> **Task statement**
Give only a number in reply. It should be how many lines in the records contain the string "Componente".

> **Record excerpts**
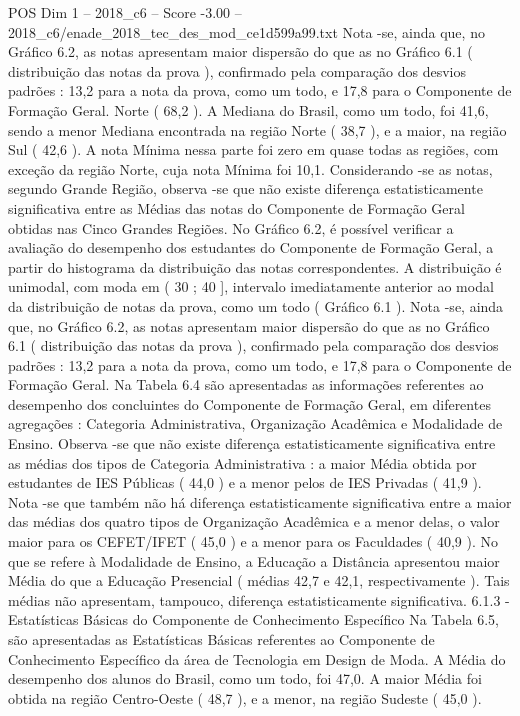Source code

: \begin{textsample}{POS Dim 1 – 2018\_c6 – Score -3.00 – 2018\_c6/enade\_2018\_tec\_des\_mod\_ce1d599a99.txt}
Nota -se, ainda que, no Gráfico 6.2, as notas apresentam maior dispersão do que as no Gráfico 6.1 ( distribuição das notas da prova ), confirmado pela comparação dos desvios padrões : 13,2 para a nota da prova, como um todo, e 17,8 para o Componente de Formação Geral.
Norte ( 68,2 ).
A Mediana do Brasil, como um todo, foi 41,6, sendo a menor Mediana encontrada na região Norte ( 38,7 ), e a maior, na região Sul ( 42,6 ).
A nota Mínima nessa parte foi zero em quase todas as regiões, com exceção da região Norte, cuja nota Mínima foi 10,1.
Considerando -se as notas, segundo Grande Região, observa -se que não existe diferença estatisticamente significativa entre as Médias das notas do Componente de Formação Geral obtidas nas Cinco Grandes Regiões.
No Gráfico 6.2, é possível verificar a avaliação do desempenho dos estudantes do Componente de Formação Geral, a partir do histograma da distribuição das notas correspondentes.
A distribuição é unimodal, com moda em ( 30 ; 40 ], intervalo imediatamente anterior ao modal da distribuição de notas da prova, como um todo ( Gráfico 6.1 ).
Nota -se, ainda que, no Gráfico 6.2, as notas apresentam maior dispersão do que as no Gráfico 6.1 ( distribuição das notas da prova ), confirmado pela comparação dos desvios padrões : 13,2 para a nota da prova, como um todo, e 17,8 para o Componente de Formação Geral.
Na Tabela 6.4 são apresentadas as informações referentes ao desempenho dos concluintes do Componente de Formação Geral, em diferentes agregações : Categoria Administrativa, Organização Acadêmica e Modalidade de Ensino.
Observa -se que não existe diferença estatisticamente significativa entre as médias dos tipos de Categoria Administrativa : a maior Média obtida por estudantes de IES Públicas ( 44,0 ) e a menor pelos de IES Privadas ( 41,9 ).
Nota -se que também não há diferença estatisticamente significativa entre a maior das médias dos quatro tipos de Organização Acadêmica e a menor delas, o valor maior para os CEFET/IFET ( 45,0 ) e a menor para os Faculdades ( 40,9 ).
No que se refere à Modalidade de Ensino, a Educação a Distância apresentou maior Média do que a Educação Presencial ( médias 42,7 e 42,1, respectivamente ).
Tais médias não apresentam, tampouco, diferença estatisticamente significativa. 6.1.3 - Estatísticas Básicas do Componente de Conhecimento Específico Na Tabela 6.5, são apresentadas as Estatísticas Básicas referentes ao Componente de Conhecimento Específico da área de Tecnologia em Design de Moda.
A Média do desempenho dos alunos do Brasil, como um todo, foi 47,0.
A maior Média foi obtida na região Centro-Oeste ( 48,7 ), e a menor, na região Sudeste ( 45,0 ).

\end{textsample}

> **Exercise answer**
6